Dataset entries:
§ §

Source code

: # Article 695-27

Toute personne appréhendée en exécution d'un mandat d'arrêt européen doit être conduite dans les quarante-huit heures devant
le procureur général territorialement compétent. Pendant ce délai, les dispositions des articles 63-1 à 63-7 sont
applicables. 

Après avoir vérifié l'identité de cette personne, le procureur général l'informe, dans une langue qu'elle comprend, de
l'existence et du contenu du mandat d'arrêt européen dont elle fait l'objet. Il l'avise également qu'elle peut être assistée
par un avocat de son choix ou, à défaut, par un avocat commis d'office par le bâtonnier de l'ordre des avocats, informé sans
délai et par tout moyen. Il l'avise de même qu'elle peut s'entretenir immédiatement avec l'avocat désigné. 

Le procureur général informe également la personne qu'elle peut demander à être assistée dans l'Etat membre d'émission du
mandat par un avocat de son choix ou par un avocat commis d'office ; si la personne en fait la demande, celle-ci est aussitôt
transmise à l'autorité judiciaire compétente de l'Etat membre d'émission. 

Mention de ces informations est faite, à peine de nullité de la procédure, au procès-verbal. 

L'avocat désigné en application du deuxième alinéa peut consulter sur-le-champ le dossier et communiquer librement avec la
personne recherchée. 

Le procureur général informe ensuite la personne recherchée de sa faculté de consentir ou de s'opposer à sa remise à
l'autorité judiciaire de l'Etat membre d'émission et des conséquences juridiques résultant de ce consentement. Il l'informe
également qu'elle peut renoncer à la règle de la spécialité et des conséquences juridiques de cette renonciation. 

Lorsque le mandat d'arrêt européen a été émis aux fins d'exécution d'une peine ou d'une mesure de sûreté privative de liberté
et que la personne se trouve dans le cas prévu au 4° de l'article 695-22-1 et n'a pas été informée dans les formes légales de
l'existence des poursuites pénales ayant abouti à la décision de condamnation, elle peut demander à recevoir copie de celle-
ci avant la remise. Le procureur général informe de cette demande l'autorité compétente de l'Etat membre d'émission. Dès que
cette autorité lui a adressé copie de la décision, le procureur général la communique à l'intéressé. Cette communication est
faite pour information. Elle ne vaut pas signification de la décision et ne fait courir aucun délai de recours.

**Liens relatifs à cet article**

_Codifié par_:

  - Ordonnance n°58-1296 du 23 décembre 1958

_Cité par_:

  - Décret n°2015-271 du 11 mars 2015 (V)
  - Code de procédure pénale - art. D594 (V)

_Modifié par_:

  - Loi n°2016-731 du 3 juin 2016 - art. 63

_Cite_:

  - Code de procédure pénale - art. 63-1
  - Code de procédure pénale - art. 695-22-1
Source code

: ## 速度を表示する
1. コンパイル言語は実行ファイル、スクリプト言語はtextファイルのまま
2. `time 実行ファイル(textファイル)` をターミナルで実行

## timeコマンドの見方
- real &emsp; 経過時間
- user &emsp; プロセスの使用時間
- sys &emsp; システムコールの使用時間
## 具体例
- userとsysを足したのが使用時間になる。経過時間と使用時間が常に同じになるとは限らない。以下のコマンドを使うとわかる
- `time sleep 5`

§ §

→ WORK TASK
Work out how many lines above include the string "choix", then give that number alone.

→ EXERCISE RESULT
2